Bob McCoskrie: This Christmas, gift yourself balm of forgiveness

NZ Herald 24 December 2018 
It has been said that if we collected up all the goodwill and festive spirit we exhibit during the Christmas season, put it in a bottle and released a bit of it each day of the year, the world would be a better place to live.

We seem to be ready to forgive and seek reconciliation more readily during this time than at any other.

We make that extra effort to get together with and enjoy the company of other family members and friends. We even manage to somehow forgive the people who normally rub us up the wrong way – people who push in line, who leave the toilet roll empty, who let their little kids go wild in shops, even people who sit in the fast lane doing 60km/h – well, almost.

Forgiveness may not be easy, but it’s also not an F-word. What we may not understand is that it’s not only good for the recipient, it may actually be exactly what we need.

Author and theologian Lewis B Smedes said, “To forgive is to set a prisoner free, and discover the prisoner was you”.

It’s easy to pull a newly planted tree out of the ground but once it’s had time to grow and take root, a fully grown tree is that much harder to remove.

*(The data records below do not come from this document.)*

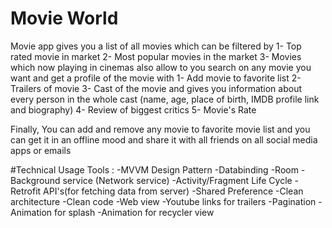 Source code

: # Movie World

Movie app gives you a list of all movies which can be filtered by 
1- Top rated movie in market 
2- Most popular movies in the market 
3- Movies which now playing in cinemas
also allow to you search on any movie you want and get a profile of the movie with 
1- Add movie to favorite list 
2- Trailers of movie 
3- Cast of the movie and gives you information about every person in the whole cast (name, age, place of birth, IMDB profile link and biography) 
4- Review of biggest critics 5- Movie's Rate

Finally, You can add and remove any movie to favorite movie list and you can get it in an offline mood and share it with all friends on all social media apps or emails

#Technical Usage Tools :
-MVVM Design Pattern
-Databinding 
-Room 
-Background service (Network service)
-Activity/Fragment Life Cycle 
-Retrofit API's(for fetching data from server)
-Shared Preference
-Clean architecture
-Clean code
-Web view
-Youtube links for trailers 
-Pagination 
-Animation for splash 
-Animation for recycler view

If we don’t deal with inforgiveness and anger today, tomorrow it becomes bitterness, associated with negative emotion, stress and thoughts of revenge.

An example of this is Debbie Morris, the author of Forgiving the Dead Man Walking, the counterpart to the 1995 award-winning movie Dead Man Walking.

At age 16, Debbie and her boyfriend were abducted at gunpoint by Robert Willie and Joe Vaccaro. Her boyfriend was led into deserted woods, tortured, shot, and left for dead. Debbie was repeatedly raped by her captors. They both survived their ordeal, but Willie ended up on death row awaiting execution for the murder of another woman he had killed only days before – the basis of the movie Dead Man Walking.

Yet Debbie says, “I think that many times people in my situation think that justice is what is going to heal them – and I thought that … and I was disappointed time after time … Justice is not what heals us and it was not what healed me.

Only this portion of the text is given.